De kinderrechter heeft vastgesteld dat er positieve ontwikkelingen zijn in de thuissituatie van de kinderen. De ouders zijn gestart met gesprekken met een hulpverlener van het Centrum Huiselijk Geweld en Kindermishandeling en werken mee aan de hulpverlening. Er zijn veiligheidsafspraken gemaakt en de betrokken instanties, zoals de Reclassering en de wijkagent, zijn actief in de situatie. De kinderrechter concludeert dat de ontwikkeling van de kinderen niet langer in gevaar is en dat de ondertoezichtstelling niet gerechtvaardigd is.
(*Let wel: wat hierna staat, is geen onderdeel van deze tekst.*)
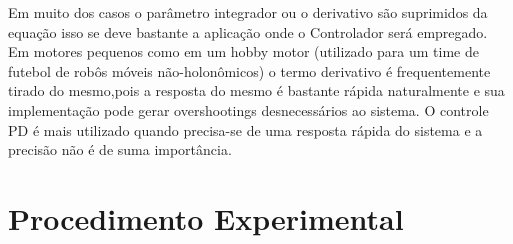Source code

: \documentclass[11pt]{article}
\begin{document}
Em muito dos casos o parâmetro integrador ou o derivativo são suprimidos da equação isso se deve bastante a aplicação onde o Controlador será empregado. Em motores pequenos como em um hobby motor (utilizado para um time de futebol de robôs móveis não-holonômicos) o termo derivativo é frequentemente tirado do mesmo,pois a resposta do mesmo é bastante rápida naturalmente e sua implementação pode gerar overshootings desnecessários ao sistema. O controle PD é mais utilizado quando precisa-se de uma resposta rápida do sistema e a precisão não é de suma importância.
\newpage
\section{Procedimento Experimental}
\end{document}

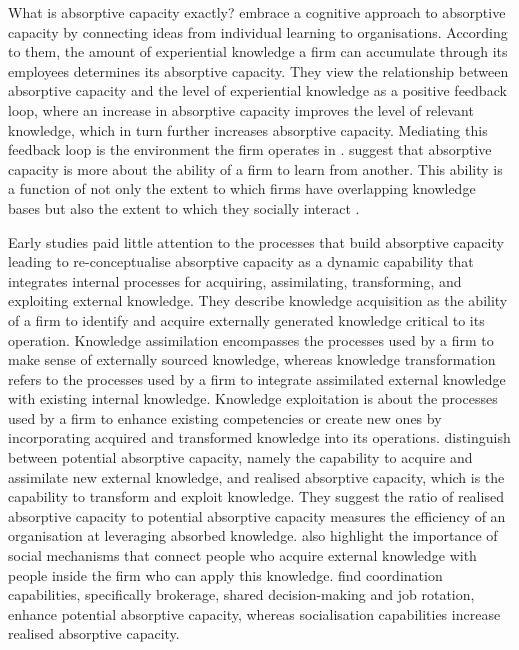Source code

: What is absorptive capacity exactly? \citet{cohen1990absorptive} embrace a cognitive approach to absorptive capacity by connecting ideas from individual learning to organisations. According to them, the amount of experiential knowledge a firm can accumulate through its employees determines its absorptive capacity. They view the relationship between absorptive capacity and the level of experiential knowledge as a positive feedback loop, where an increase in absorptive capacity improves the level of relevant knowledge, which in turn further increases absorptive capacity. Mediating this feedback loop is the environment the firm operates in \citep{van1999coevolution}. \citet{lane1998relative} suggest that absorptive capacity is more about the ability of a firm to learn from another. This ability is a function of not only the extent to which firms have overlapping knowledge bases but also the extent to which they socially interact \citep{dyer1998relational,nooteboom2000learning}. \medskip

Early studies paid little attention to the processes that build absorptive capacity leading \citet{zahra2002absorptive} to re-conceptualise absorptive capacity as a dynamic capability that integrates internal processes for acquiring, assimilating, transforming, and exploiting external knowledge. They describe knowledge acquisition as the ability of a firm to identify and acquire externally generated knowledge critical to its operation. Knowledge assimilation encompasses the processes used by a firm to make sense of externally sourced knowledge, whereas knowledge transformation refers to the processes used by a firm to integrate assimilated external knowledge with existing internal knowledge. Knowledge exploitation is about the processes used by a firm to enhance existing competencies or create new ones by incorporating acquired and transformed knowledge into its operations. \citet{zahra2002absorptive} distinguish between potential absorptive capacity, namely the capability to acquire and assimilate new external knowledge, and realised absorptive capacity, which is the capability to transform and exploit knowledge. They suggest the ratio of realised absorptive capacity to potential absorptive capacity measures the efficiency of an organisation at leveraging absorbed knowledge. \citet{zahra2002absorptive} also highlight the importance of social mechanisms that connect people who acquire external knowledge with people inside the firm who can apply this knowledge. \citet{jansen2005managing} find coordination capabilities, specifically brokerage, shared decision-making and job rotation, enhance potential absorptive capacity, whereas socialisation capabilities increase realised absorptive capacity. \medskip


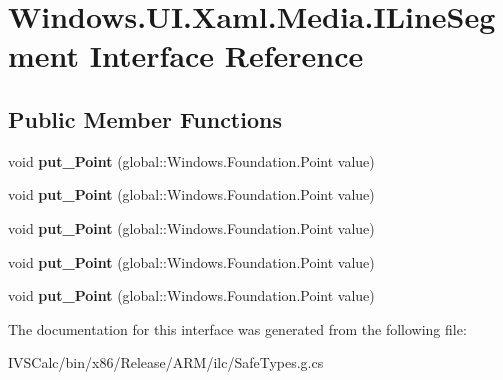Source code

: \hypertarget{interface_windows_1_1_u_i_1_1_xaml_1_1_media_1_1_i_line_segment}{}\section{Windows.\+U\+I.\+Xaml.\+Media.\+I\+Line\+Segment Interface Reference}
\label{interface_windows_1_1_u_i_1_1_xaml_1_1_media_1_1_i_line_segment}
\subsection*{Public Member Functions}
\begin{DoxyCompactItemize}
\item 
\mbox{\label{interface_windows_1_1_u_i_1_1_xaml_1_1_media_1_1_i_line_segment_a467d9c57a5c6f6511de704889ac2bd69}} 
void {\bfseries put\+\_\+\+Point} (global\+::\+Windows.\+Foundation.\+Point value)
\item 
\mbox{\label{interface_windows_1_1_u_i_1_1_xaml_1_1_media_1_1_i_line_segment_a467d9c57a5c6f6511de704889ac2bd69}} 
void {\bfseries put\+\_\+\+Point} (global\+::\+Windows.\+Foundation.\+Point value)
\item 
\mbox{\label{interface_windows_1_1_u_i_1_1_xaml_1_1_media_1_1_i_line_segment_a467d9c57a5c6f6511de704889ac2bd69}} 
void {\bfseries put\+\_\+\+Point} (global\+::\+Windows.\+Foundation.\+Point value)
\item 
\mbox{\label{interface_windows_1_1_u_i_1_1_xaml_1_1_media_1_1_i_line_segment_a467d9c57a5c6f6511de704889ac2bd69}} 
void {\bfseries put\+\_\+\+Point} (global\+::\+Windows.\+Foundation.\+Point value)
\item 
\mbox{\label{interface_windows_1_1_u_i_1_1_xaml_1_1_media_1_1_i_line_segment_a467d9c57a5c6f6511de704889ac2bd69}} 
void {\bfseries put\+\_\+\+Point} (global\+::\+Windows.\+Foundation.\+Point value)
\end{DoxyCompactItemize}


The documentation for this interface was generated from the following file\+:\begin{DoxyCompactItemize}
\item 
I\+V\+S\+Calc/bin/x86/\+Release/\+A\+R\+M/ilc/Safe\+Types.\+g.\+cs\end{DoxyCompactItemize}
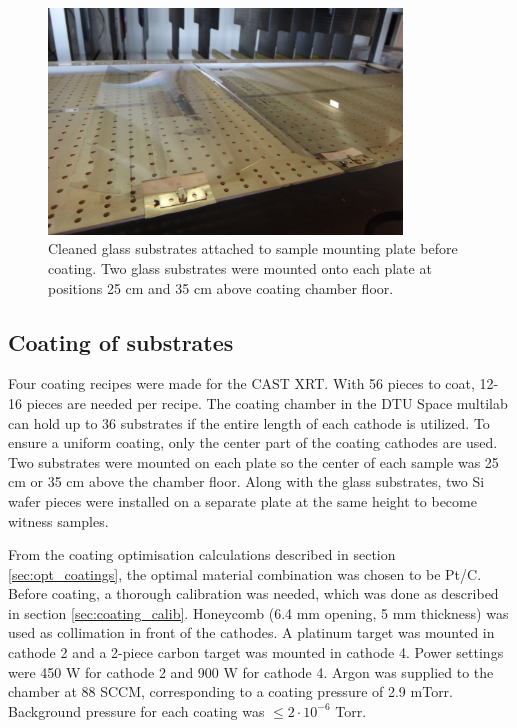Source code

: \begin{figure}[htbp]
  \centering
    \includegraphics[height=6cm]{figures/cast/coating_mount.jpg}
  \caption{\footnotesize Cleaned glass substrates attached to sample mounting plate before coating. Two glass substrates were mounted onto each plate at positions 25 cm and 35 cm above coating chamber floor.}
  \label{fig:coating_mount}
\end{figure}

\subsection{Coating of substrates}
Four coating recipes were made for the CAST XRT. With 56 pieces to coat, 12-16 pieces are needed per recipe. The  coating chamber in the DTU Space multilab can hold up to 36 substrates if the entire length of each cathode is utilized. To ensure a uniform coating, only the center part of the coating cathodes are used. Two substrates were mounted on each plate so the center of each sample was 25 cm or 35 cm above the chamber floor. Along with the glass substrates, two Si wafer pieces were installed on a separate plate at the same height to become witness samples.

From the coating optimisation calculations described in section \ref{sec:opt_coatings}, the optimal material combination was chosen to be Pt/C. Before coating, a thorough calibration was needed, which was done as described in section \ref{sec:coating_calib}. Honeycomb (6.4 mm opening, 5 mm thickness) was used as collimation in front of the cathodes. A platinum target was mounted in cathode 2 and a 2-piece carbon target was mounted in cathode 4. Power settings were 450 W for cathode 2 and 900 W for cathode 4. Argon was supplied to the chamber at 88 SCCM, corresponding to a coating pressure of 2.9 mTorr. Background pressure for each coating was $\leq 2\cdot10^{-6}$ Torr.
Daarom heeft de kinderrechter het verzoek tot verlenging van de ondertoezichtstelling afgewezen.

De beschikking is openbaar uitgesproken en de schriftelijke uitwerking is vastgesteld op 20 december 2021. Hoger beroep tegen deze beschikking kan worden ingesteld door de verzoekers en belanghebbenden binnen drie maanden na de uitspraak.

Uitspraak

beschikking

RECHTBANK ROTTERDAM

Team Jeugd
zaakgegevens : C/10/616712 / JE RK 21-956
datum uitspraak: 6 december 2021

beschikking verlenging ondertoezichtstelling

in de zaak van
de gecertificeerde instelling William Schrikker Stichting Jeugdbescherming en jeugdreclassering, gevestigd te Amsterdam, hierna te noemen de GI,
betreffende

[naam kind 1],

geboren op [geboortedatum kind 1] 2006 te [geboorteplaats kind 1], hierna te noemen [naam kind 1],
[naam kind 2],
geboren op [geboortedatum kind 2] 2009 te [geboorteplaats kind 2], hierna te noemen [naam kind 2],
[naam kind 3],
geboren op [geboortedatum kind 3] 2020 te [geboorteplaats kind 3], hierna te noemen [naam kind 3].
De kinderrechter merkt als belanghebbenden aan:

[naam moeder],

hierna te noemen de moeder, wonende te [woonplaats moeder],

[naam vader],

hierna te noemen de vader, wonende te [woonplaats vader].

Het procesverloop

Het procesverloop blijkt uit de volgende stukken:
- de beschikking van de kinderrechter in deze rechtbank van 25 mei 2021, met de daaraan ten grondslag liggende stukken;
- de briefrapportage van de zijde van de GI d.d. 3 november 2021;
- het verweerschrift met bijlagen d.d. 6 december 2021 van de zijde van de advocaat van de ouders, mr. W. van der Voet.
Op 6 december 2021 heeft de kinderrechter de zaak opnieuw ter zitting met gesloten deuren behandeld.
Gehoord zijn:
- de ouders, bijgestaan door hun advocaat mr. W. van der Voet,
- een vertegenwoordigster van de GI, [naam 1].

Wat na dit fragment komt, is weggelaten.